____ DATA TO PROCESS
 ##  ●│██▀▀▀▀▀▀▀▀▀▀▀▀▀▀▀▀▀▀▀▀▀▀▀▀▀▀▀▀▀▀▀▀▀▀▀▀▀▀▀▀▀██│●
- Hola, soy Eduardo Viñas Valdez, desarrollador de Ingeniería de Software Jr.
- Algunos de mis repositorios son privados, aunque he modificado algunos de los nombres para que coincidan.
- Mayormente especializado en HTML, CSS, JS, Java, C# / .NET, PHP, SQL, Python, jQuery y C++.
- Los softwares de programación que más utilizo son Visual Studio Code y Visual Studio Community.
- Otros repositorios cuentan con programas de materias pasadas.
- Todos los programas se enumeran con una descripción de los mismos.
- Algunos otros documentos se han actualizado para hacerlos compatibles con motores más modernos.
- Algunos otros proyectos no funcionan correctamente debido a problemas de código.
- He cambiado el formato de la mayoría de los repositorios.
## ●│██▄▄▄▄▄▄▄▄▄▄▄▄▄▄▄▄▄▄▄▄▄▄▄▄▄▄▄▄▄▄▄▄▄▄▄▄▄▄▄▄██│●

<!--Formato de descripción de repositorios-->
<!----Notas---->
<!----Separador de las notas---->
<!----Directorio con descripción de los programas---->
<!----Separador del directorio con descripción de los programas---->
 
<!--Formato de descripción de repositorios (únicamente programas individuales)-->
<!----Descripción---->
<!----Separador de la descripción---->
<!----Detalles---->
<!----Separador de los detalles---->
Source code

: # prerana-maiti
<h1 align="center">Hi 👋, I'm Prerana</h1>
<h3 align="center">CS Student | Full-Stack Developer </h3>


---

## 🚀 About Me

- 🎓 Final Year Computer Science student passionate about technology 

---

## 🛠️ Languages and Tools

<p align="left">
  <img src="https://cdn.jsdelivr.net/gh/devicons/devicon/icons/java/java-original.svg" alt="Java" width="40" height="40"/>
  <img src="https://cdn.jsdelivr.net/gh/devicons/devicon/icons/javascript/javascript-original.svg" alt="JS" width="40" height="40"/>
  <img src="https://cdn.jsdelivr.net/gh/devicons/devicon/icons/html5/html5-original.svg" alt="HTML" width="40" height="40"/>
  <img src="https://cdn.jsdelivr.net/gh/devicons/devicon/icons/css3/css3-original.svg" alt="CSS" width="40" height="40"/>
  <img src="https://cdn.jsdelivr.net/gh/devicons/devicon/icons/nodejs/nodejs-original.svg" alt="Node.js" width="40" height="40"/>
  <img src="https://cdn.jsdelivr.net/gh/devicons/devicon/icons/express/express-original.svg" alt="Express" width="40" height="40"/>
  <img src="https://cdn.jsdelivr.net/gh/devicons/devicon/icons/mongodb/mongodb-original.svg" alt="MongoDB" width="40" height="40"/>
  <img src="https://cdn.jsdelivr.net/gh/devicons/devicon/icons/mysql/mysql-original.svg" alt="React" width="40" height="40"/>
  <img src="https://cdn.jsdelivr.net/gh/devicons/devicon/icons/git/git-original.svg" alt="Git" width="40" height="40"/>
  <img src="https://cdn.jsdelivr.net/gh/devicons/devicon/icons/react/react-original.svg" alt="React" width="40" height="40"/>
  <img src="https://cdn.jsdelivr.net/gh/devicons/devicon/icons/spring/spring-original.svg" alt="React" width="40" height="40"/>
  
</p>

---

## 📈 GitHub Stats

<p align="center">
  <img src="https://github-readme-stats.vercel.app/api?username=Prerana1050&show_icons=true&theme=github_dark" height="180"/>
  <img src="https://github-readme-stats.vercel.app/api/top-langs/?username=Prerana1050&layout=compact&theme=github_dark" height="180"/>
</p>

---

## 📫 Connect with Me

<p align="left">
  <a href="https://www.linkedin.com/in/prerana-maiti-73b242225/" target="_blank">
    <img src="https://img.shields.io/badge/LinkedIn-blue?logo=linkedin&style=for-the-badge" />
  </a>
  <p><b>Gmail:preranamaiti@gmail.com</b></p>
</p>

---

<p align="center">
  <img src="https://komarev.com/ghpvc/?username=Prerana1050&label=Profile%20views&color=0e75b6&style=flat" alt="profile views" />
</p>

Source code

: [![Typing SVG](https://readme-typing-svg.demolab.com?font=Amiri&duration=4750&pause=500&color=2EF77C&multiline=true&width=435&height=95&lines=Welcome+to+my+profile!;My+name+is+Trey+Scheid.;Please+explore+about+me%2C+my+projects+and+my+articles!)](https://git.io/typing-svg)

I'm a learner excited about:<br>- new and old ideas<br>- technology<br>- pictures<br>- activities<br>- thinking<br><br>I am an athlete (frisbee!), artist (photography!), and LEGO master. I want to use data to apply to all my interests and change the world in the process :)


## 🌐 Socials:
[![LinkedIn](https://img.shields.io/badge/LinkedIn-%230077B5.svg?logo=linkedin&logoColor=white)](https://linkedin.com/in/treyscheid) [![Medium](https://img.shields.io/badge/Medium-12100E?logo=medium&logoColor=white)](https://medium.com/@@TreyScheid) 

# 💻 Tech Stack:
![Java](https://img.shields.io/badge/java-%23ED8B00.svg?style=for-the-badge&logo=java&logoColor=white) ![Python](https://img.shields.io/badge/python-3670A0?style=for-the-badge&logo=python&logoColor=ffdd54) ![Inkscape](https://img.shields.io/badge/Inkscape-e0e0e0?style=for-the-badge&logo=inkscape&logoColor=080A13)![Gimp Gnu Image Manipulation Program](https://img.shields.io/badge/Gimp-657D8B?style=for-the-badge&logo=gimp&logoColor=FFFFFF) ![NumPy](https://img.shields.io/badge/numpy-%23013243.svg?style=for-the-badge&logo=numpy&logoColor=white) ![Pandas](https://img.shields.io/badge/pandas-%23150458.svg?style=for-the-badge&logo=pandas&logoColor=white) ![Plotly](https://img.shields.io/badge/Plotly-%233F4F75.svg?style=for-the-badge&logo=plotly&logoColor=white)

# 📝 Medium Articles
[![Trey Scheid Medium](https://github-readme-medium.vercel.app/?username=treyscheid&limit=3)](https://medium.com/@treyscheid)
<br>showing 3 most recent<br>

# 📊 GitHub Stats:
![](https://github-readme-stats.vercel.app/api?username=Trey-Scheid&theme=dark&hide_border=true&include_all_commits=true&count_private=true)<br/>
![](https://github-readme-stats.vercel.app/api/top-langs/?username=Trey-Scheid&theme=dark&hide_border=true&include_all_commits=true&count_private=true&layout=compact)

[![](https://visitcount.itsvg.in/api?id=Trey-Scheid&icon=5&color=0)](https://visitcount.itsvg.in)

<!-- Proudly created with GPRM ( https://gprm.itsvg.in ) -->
________
## WORK TASK
Now repeat the data exactly, keeping every line.

## SOLUTION FOR THIS TASK
 ##  ●│██▀▀▀▀▀▀▀▀▀▀▀▀▀▀▀▀▀▀▀▀▀▀▀▀▀▀▀▀▀▀▀▀▀▀▀▀▀▀▀▀▀██│●
- Hola, soy Eduardo Viñas Valdez, desarrollador de Ingeniería de Software Jr.
- Algunos de mis repositorios son privados, aunque he modificado algunos de los nombres para que coincidan.
- Mayormente especializado en HTML, CSS, JS, Java, C# / .NET, PHP, SQL, Python, jQuery y C++.
- Los softwares de programación que más utilizo son Visual Studio Code y Visual Studio Community.
- Otros repositorios cuentan con programas de materias pasadas.
- Todos los programas se enumeran con una descripción de los mismos.
- Algunos otros documentos se han actualizado para hacerlos compatibles con motores más modernos.
- Algunos otros proyectos no funcionan correctamente debido a problemas de código.
- He cambiado el formato de la mayoría de los repositorios.
## ●│██▄▄▄▄▄▄▄▄▄▄▄▄▄▄▄▄▄▄▄▄▄▄▄▄▄▄▄▄▄▄▄▄▄▄▄▄▄▄▄▄██│●

<!--Formato de descripción de repositorios-->
<!----Notas---->
<!----Separador de las notas---->
<!----Directorio con descripción de los programas---->
<!----Separador del directorio con descripción de los programas---->
 
<!--Formato de descripción de repositorios (únicamente programas individuales)-->
<!----Descripción---->
<!----Separador de la descripción---->
<!----Detalles---->
<!----Separador de los detalles---->
Source code

: # prerana-maiti
<h1 align="center">Hi 👋, I'm Prerana</h1>
<h3 align="center">CS Student | Full-Stack Developer </h3>


---

## 🚀 About Me

- 🎓 Final Year Computer Science student passionate about technology 

---

## 🛠️ Languages and Tools

<p align="left">
  <img src="https://cdn.jsdelivr.net/gh/devicons/devicon/icons/java/java-original.svg" alt="Java" width="40" height="40"/>
  <img src="https://cdn.jsdelivr.net/gh/devicons/devicon/icons/javascript/javascript-original.svg" alt="JS" width="40" height="40"/>
  <img src="https://cdn.jsdelivr.net/gh/devicons/devicon/icons/html5/html5-original.svg" alt="HTML" width="40" height="40"/>
  <img src="https://cdn.jsdelivr.net/gh/devicons/devicon/icons/css3/css3-original.svg" alt="CSS" width="40" height="40"/>
  <img src="https://cdn.jsdelivr.net/gh/devicons/devicon/icons/nodejs/nodejs-original.svg" alt="Node.js" width="40" height="40"/>
  <img src="https://cdn.jsdelivr.net/gh/devicons/devicon/icons/express/express-original.svg" alt="Express" width="40" height="40"/>
  <img src="https://cdn.jsdelivr.net/gh/devicons/devicon/icons/mongodb/mongodb-original.svg" alt="MongoDB" width="40" height="40"/>
  <img src="https://cdn.jsdelivr.net/gh/devicons/devicon/icons/mysql/mysql-original.svg" alt="React" width="40" height="40"/>
  <img src="https://cdn.jsdelivr.net/gh/devicons/devicon/icons/git/git-original.svg" alt="Git" width="40" height="40"/>
  <img src="https://cdn.jsdelivr.net/gh/devicons/devicon/icons/react/react-original.svg" alt="React" width="40" height="40"/>
  <img src="https://cdn.jsdelivr.net/gh/devicons/devicon/icons/spring/spring-original.svg" alt="React" width="40" height="40"/>
  
</p>

---

## 📈 GitHub Stats

<p align="center">
  <img src="https://github-readme-stats.vercel.app/api?username=Prerana1050&show_icons=true&theme=github_dark" height="180"/>
  <img src="https://github-readme-stats.vercel.app/api/top-langs/?username=Prerana1050&layout=compact&theme=github_dark" height="180"/>
</p>

---

## 📫 Connect with Me

<p align="left">
  <a href="https://www.linkedin.com/in/prerana-maiti-73b242225/" target="_blank">
    <img src="https://img.shields.io/badge/LinkedIn-blue?logo=linkedin&style=for-the-badge" />
  </a>
  <p><b>Gmail:preranamaiti@gmail.com</b></p>
</p>

---

<p align="center">
  <img src="https://komarev.com/ghpvc/?username=Prerana1050&label=Profile%20views&color=0e75b6&style=flat" alt="profile views" />
</p>

Source code

: [![Typing SVG](https://readme-typing-svg.demolab.com?font=Amiri&duration=4750&pause=500&color=2EF77C&multiline=true&width=435&height=95&lines=Welcome+to+my+profile!;My+name+is+Trey+Scheid.;Please+explore+about+me%2C+my+projects+and+my+articles!)](https://git.io/typing-svg)

I'm a learner excited about:<br>- new and old ideas<br>- technology<br>- pictures<br>- activities<br>- thinking<br><br>I am an athlete (frisbee!), artist (photography!), and LEGO master. I want to use data to apply to all my interests and change the world in the process :)


## 🌐 Socials:
[![LinkedIn](https://img.shields.io/badge/LinkedIn-%230077B5.svg?logo=linkedin&logoColor=white)](https://linkedin.com/in/treyscheid) [![Medium](https://img.shields.io/badge/Medium-12100E?logo=medium&logoColor=white)](https://medium.com/@@TreyScheid) 

# 💻 Tech Stack:
![Java](https://img.shields.io/badge/java-%23ED8B00.svg?style=for-the-badge&logo=java&logoColor=white) ![Python](https://img.shields.io/badge/python-3670A0?style=for-the-badge&logo=python&logoColor=ffdd54) ![Inkscape](https://img.shields.io/badge/Inkscape-e0e0e0?style=for-the-badge&logo=inkscape&logoColor=080A13)![Gimp Gnu Image Manipulation Program](https://img.shields.io/badge/Gimp-657D8B?style=for-the-badge&logo=gimp&logoColor=FFFFFF) ![NumPy](https://img.shields.io/badge/numpy-%23013243.svg?style=for-the-badge&logo=numpy&logoColor=white) ![Pandas](https://img.shields.io/badge/pandas-%23150458.svg?style=for-the-badge&logo=pandas&logoColor=white) ![Plotly](https://img.shields.io/badge/Plotly-%233F4F75.svg?style=for-the-badge&logo=plotly&logoColor=white)

# 📝 Medium Articles
[![Trey Scheid Medium](https://github-readme-medium.vercel.app/?username=treyscheid&limit=3)](https://medium.com/@treyscheid)
<br>showing 3 most recent<br>

# 📊 GitHub Stats:
![](https://github-readme-stats.vercel.app/api?username=Trey-Scheid&theme=dark&hide_border=true&include_all_commits=true&count_private=true)<br/>
![](https://github-readme-stats.vercel.app/api/top-langs/?username=Trey-Scheid&theme=dark&hide_border=true&include_all_commits=true&count_private=true&layout=compact)

[![](https://visitcount.itsvg.in/api?id=Trey-Scheid&icon=5&color=0)](https://visitcount.itsvg.in)

<!-- Proudly created with GPRM ( https://gprm.itsvg.in ) -->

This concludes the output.